Input data —
--- START ---
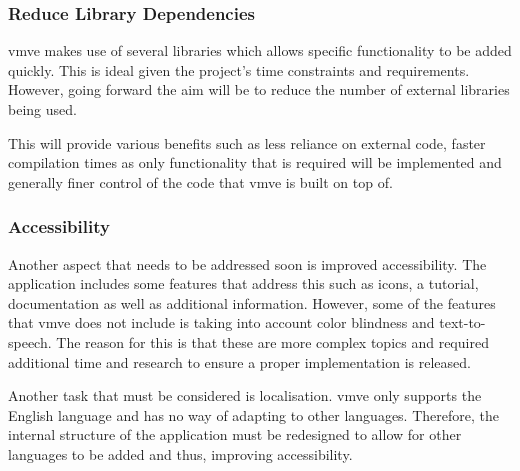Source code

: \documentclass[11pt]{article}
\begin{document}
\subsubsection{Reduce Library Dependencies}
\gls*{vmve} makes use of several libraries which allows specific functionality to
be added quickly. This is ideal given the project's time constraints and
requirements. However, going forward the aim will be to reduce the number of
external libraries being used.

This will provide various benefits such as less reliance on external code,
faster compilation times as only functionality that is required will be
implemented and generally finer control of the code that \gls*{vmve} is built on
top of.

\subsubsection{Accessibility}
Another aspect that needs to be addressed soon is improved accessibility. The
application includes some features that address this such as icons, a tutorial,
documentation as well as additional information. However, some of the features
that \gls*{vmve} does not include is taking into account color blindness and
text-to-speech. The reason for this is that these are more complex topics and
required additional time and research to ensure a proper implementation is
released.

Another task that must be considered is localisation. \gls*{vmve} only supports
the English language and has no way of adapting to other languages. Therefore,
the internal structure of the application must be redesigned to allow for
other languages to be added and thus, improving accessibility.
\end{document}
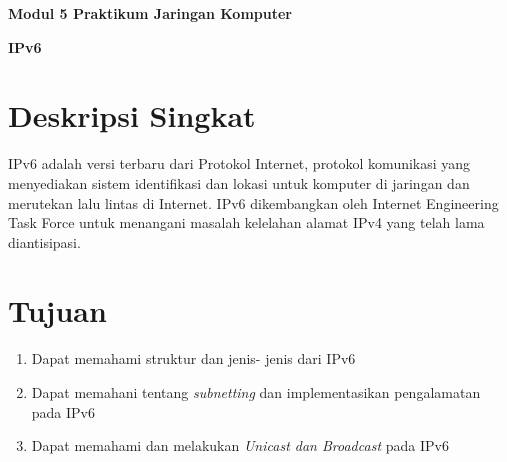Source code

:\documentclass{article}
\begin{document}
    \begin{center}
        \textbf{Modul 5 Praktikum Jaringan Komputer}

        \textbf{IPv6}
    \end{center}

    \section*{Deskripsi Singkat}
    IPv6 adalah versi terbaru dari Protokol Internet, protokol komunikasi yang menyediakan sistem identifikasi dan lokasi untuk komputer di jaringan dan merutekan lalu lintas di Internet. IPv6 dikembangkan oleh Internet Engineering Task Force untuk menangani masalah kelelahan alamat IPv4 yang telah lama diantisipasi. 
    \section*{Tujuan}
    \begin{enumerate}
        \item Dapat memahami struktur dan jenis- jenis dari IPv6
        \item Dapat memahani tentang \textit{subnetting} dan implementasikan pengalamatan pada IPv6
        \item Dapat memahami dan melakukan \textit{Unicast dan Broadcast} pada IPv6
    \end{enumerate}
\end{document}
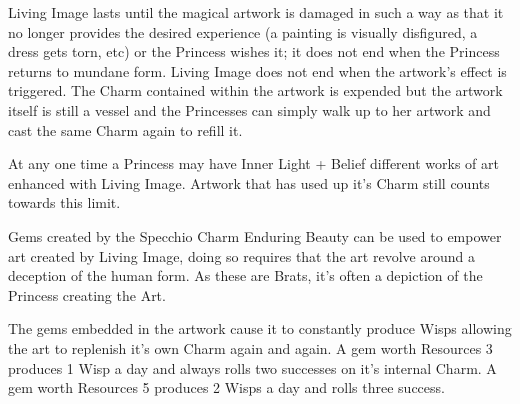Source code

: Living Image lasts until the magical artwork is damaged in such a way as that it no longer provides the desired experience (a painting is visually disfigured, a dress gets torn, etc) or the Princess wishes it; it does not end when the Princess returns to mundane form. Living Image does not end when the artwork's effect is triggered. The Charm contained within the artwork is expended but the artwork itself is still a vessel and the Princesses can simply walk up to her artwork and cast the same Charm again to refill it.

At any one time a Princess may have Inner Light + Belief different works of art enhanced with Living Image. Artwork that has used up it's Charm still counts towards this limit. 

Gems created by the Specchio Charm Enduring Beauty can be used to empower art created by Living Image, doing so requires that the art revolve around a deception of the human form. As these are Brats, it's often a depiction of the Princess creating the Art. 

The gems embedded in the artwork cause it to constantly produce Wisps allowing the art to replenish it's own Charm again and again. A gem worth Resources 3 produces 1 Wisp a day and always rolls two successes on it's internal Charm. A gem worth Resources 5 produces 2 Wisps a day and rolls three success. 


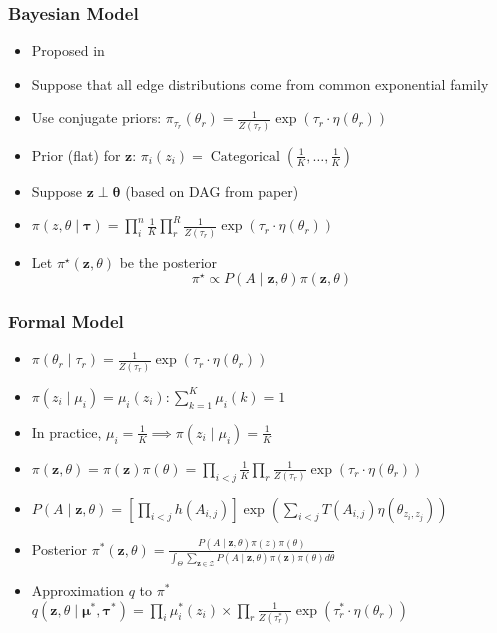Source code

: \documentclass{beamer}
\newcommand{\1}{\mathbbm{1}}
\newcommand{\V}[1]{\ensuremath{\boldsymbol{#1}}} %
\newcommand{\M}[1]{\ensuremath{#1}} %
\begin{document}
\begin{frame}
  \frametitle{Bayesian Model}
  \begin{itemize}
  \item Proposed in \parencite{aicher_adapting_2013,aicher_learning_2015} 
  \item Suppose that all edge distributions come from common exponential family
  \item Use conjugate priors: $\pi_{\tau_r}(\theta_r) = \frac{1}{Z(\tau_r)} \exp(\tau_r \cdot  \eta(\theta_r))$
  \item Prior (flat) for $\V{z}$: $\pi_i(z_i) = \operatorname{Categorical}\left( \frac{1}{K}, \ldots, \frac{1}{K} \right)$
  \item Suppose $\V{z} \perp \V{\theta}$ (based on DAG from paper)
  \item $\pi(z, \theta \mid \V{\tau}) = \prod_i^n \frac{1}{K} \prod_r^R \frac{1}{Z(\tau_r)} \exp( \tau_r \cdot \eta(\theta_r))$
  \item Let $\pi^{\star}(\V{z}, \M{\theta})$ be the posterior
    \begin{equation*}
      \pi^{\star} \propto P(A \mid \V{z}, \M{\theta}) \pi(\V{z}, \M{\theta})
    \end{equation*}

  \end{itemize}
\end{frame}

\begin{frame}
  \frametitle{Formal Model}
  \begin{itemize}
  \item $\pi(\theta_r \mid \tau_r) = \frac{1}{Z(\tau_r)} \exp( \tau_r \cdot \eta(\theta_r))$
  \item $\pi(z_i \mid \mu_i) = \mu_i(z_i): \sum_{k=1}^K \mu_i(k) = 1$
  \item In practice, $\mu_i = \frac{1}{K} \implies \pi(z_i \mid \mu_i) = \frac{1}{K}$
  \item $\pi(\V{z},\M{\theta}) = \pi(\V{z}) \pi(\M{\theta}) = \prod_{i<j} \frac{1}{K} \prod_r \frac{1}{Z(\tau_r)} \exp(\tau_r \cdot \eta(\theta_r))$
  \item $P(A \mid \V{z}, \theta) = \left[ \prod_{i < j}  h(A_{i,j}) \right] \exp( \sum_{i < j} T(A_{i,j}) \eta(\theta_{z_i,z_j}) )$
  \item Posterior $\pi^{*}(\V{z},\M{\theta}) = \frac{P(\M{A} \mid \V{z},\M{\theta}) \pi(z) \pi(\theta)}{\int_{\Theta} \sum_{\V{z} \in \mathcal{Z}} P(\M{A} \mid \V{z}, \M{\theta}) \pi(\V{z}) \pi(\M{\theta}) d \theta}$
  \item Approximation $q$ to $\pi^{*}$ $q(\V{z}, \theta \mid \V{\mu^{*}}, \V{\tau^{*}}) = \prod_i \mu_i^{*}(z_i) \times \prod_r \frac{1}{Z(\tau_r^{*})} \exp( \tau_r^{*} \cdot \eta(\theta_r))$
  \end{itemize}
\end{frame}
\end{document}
--- END ---
--- START ---
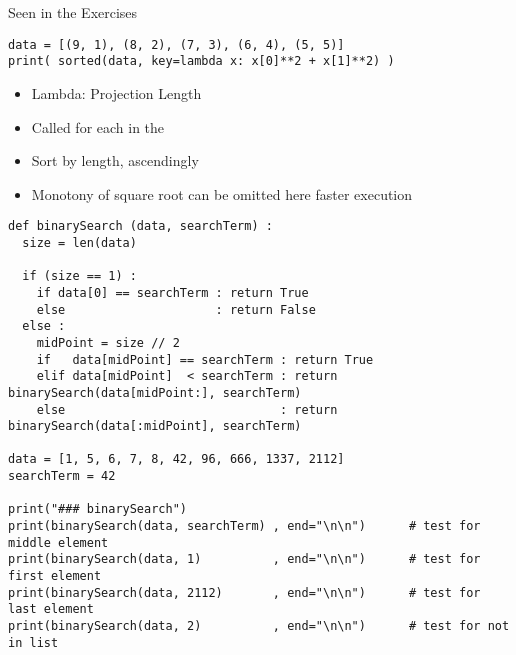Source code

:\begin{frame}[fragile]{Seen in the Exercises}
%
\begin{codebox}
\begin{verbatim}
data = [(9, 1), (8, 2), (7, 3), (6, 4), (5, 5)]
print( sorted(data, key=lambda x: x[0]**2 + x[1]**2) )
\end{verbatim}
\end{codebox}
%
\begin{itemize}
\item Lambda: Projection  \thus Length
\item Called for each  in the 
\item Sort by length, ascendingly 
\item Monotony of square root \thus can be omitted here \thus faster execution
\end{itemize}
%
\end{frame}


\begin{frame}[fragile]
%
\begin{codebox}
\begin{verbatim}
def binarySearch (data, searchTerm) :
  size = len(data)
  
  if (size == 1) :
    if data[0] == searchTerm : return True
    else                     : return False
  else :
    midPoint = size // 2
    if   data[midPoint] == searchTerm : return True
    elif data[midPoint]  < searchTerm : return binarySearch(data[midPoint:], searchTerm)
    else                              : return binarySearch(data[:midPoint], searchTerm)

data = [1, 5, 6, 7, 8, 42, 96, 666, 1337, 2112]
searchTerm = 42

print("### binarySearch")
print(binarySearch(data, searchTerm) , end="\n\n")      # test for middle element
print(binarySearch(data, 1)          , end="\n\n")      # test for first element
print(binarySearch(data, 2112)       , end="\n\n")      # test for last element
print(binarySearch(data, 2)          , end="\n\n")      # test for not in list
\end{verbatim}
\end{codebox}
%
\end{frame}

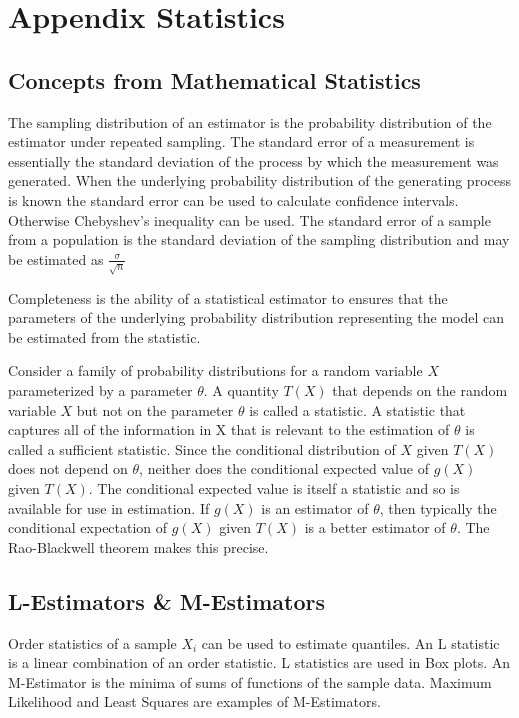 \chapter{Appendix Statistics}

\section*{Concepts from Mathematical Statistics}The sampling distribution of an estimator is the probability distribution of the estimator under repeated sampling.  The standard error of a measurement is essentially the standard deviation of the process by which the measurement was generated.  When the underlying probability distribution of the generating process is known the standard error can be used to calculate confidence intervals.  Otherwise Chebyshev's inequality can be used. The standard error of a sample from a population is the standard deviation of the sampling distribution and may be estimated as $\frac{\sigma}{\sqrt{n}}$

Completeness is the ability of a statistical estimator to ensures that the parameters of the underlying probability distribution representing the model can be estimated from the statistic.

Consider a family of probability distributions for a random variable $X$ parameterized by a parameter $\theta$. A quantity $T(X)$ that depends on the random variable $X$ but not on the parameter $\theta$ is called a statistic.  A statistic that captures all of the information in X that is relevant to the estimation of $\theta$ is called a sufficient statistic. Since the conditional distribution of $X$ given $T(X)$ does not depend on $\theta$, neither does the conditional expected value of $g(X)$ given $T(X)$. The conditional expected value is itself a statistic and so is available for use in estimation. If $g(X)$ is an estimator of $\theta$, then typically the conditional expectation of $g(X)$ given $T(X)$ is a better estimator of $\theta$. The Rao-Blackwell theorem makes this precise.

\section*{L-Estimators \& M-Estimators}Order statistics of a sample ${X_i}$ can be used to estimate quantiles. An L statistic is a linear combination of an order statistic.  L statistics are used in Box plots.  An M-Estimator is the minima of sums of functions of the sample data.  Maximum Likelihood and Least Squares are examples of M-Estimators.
--- END ---
Task requirements — Out of the records above, pick each line that contains the string "additional".

Answer for this exercise —
documentation as well as additional information. However, some of the features
required additional time and research to ensure a proper implementation is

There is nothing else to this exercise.